• _PROBLEM TO WORK ON_:
Of the lines below, report only those that contain "messaging".

· · · · ·

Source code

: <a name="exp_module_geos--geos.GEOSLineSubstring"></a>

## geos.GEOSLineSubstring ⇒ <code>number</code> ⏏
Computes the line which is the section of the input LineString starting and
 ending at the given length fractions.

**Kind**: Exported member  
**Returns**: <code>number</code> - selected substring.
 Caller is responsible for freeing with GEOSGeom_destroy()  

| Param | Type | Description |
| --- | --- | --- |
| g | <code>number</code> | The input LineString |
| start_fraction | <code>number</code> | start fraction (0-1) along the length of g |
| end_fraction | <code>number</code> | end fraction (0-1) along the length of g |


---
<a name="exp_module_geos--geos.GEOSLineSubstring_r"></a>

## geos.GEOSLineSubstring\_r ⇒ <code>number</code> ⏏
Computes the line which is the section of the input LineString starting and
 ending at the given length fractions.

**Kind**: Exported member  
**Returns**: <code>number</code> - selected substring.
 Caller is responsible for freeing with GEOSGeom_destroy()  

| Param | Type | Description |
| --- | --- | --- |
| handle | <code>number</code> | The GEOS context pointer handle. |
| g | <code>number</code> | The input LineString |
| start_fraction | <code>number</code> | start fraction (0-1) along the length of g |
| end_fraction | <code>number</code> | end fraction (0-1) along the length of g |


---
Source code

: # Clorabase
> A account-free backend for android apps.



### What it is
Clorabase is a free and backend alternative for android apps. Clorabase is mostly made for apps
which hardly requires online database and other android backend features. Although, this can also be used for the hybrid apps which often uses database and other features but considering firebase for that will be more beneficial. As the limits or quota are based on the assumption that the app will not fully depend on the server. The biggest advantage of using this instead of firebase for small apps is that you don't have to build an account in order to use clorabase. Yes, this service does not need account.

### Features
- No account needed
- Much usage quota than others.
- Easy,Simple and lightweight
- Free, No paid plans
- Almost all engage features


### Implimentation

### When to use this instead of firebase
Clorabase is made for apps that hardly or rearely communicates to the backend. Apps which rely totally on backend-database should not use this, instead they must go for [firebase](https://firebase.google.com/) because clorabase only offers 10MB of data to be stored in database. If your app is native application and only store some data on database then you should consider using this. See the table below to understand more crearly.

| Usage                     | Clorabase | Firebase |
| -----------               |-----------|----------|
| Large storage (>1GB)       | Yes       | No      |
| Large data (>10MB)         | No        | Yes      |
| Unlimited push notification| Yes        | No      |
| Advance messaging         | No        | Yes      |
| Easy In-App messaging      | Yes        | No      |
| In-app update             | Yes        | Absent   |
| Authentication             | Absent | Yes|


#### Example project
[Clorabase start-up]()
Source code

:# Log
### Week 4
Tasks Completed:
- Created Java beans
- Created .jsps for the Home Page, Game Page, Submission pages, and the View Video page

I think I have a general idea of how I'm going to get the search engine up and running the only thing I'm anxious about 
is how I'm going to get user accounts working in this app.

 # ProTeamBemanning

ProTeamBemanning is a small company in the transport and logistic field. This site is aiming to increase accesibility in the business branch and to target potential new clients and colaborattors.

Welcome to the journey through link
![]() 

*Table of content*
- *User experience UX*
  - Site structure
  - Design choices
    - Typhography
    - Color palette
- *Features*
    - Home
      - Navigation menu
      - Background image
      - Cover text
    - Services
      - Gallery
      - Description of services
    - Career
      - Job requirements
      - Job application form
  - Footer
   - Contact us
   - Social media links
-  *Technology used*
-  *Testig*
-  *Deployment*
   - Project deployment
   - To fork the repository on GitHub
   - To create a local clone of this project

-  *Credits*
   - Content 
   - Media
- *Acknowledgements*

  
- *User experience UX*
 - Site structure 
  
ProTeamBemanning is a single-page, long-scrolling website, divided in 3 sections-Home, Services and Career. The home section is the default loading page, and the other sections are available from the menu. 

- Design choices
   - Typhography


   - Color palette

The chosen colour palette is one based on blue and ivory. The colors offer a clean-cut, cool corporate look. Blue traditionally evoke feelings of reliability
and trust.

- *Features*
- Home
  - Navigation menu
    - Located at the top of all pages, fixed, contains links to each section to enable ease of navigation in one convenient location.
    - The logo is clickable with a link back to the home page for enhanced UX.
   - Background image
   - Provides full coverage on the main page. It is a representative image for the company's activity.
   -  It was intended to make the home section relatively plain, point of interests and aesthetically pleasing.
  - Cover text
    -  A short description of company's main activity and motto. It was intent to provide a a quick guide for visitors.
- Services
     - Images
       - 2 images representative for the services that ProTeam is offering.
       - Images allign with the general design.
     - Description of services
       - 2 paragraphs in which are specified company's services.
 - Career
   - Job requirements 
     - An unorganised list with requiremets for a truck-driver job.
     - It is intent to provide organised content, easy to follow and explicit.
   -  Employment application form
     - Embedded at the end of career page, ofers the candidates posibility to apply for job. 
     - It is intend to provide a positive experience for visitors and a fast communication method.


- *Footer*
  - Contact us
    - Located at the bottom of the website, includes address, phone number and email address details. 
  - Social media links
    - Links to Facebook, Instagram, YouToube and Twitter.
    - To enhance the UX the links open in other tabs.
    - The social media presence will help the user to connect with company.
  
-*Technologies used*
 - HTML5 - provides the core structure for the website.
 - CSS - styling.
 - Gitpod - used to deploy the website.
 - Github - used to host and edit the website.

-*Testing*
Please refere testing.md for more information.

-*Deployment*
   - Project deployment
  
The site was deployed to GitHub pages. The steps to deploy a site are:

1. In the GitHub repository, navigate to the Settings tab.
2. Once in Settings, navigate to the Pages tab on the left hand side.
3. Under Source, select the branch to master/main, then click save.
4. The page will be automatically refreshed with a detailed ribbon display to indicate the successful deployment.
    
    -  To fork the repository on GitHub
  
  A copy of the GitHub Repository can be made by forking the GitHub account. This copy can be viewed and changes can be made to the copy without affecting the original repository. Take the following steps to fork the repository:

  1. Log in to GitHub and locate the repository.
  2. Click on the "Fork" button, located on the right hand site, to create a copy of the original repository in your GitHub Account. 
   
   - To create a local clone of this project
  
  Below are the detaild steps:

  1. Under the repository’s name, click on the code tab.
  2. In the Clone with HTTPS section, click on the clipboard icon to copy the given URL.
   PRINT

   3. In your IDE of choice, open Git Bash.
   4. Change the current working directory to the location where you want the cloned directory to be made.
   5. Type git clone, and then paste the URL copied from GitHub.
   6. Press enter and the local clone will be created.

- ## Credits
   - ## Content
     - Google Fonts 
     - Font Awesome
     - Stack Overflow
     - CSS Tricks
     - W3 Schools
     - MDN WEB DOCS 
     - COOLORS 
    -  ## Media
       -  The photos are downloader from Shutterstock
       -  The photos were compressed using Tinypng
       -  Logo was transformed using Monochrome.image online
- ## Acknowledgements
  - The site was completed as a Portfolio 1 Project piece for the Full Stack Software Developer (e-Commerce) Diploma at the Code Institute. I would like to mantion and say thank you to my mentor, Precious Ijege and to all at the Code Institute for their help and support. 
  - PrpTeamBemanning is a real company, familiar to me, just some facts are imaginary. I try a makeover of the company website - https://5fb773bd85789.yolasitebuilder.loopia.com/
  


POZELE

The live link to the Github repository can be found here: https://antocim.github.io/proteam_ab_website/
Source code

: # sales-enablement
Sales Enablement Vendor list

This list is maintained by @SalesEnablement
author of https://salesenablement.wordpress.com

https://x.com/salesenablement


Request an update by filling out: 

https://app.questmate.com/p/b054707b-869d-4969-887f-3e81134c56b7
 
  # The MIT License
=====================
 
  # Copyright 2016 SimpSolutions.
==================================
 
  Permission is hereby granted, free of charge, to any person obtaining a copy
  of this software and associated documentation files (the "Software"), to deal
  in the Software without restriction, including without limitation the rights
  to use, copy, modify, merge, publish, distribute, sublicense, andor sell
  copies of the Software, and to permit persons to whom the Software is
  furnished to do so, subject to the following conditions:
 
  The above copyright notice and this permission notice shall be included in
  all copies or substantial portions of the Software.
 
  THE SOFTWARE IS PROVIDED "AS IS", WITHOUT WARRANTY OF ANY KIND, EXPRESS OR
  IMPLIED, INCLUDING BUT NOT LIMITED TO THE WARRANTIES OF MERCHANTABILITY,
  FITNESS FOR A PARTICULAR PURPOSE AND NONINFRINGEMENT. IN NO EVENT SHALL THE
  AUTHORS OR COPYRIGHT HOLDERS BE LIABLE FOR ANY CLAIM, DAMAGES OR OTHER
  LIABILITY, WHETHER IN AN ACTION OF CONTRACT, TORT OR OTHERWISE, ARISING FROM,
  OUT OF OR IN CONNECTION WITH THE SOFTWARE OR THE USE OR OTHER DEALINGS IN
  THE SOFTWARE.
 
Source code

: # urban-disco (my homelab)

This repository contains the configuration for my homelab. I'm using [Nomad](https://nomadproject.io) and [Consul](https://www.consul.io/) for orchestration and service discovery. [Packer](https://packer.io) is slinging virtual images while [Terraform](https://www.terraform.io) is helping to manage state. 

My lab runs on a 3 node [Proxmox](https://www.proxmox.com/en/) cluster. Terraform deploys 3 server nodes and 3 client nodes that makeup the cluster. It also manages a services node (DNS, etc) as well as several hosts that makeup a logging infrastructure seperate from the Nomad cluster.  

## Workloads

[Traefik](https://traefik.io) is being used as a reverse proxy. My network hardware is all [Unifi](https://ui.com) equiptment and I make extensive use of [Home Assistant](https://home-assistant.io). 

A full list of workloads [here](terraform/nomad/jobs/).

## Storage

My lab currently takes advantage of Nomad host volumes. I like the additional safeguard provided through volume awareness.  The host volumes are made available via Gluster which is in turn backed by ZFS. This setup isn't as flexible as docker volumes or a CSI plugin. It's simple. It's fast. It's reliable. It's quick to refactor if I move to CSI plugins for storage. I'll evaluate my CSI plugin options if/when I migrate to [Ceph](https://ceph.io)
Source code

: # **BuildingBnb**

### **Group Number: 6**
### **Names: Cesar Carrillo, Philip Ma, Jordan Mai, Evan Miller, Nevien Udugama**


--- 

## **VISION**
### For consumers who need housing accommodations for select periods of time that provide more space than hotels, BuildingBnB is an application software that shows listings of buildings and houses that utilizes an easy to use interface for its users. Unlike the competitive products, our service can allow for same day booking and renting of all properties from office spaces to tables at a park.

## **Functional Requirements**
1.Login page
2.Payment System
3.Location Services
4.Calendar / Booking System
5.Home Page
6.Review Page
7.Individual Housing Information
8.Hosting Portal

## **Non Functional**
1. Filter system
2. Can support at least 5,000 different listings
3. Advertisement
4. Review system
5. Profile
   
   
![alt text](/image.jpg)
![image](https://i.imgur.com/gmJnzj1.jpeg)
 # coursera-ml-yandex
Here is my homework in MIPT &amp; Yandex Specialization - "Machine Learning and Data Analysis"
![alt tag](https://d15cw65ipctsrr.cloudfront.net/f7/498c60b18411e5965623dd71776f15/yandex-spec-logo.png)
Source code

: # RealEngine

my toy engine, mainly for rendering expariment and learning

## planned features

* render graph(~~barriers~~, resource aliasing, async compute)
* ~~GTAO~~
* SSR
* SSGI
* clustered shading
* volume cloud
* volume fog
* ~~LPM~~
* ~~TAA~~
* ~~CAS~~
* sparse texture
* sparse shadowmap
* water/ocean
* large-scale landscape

· · · · ·

• _SOLUTION BELOW_:
| Advance messaging         | No        | Yes      |
| Easy In-App messaging      | Yes        | No      |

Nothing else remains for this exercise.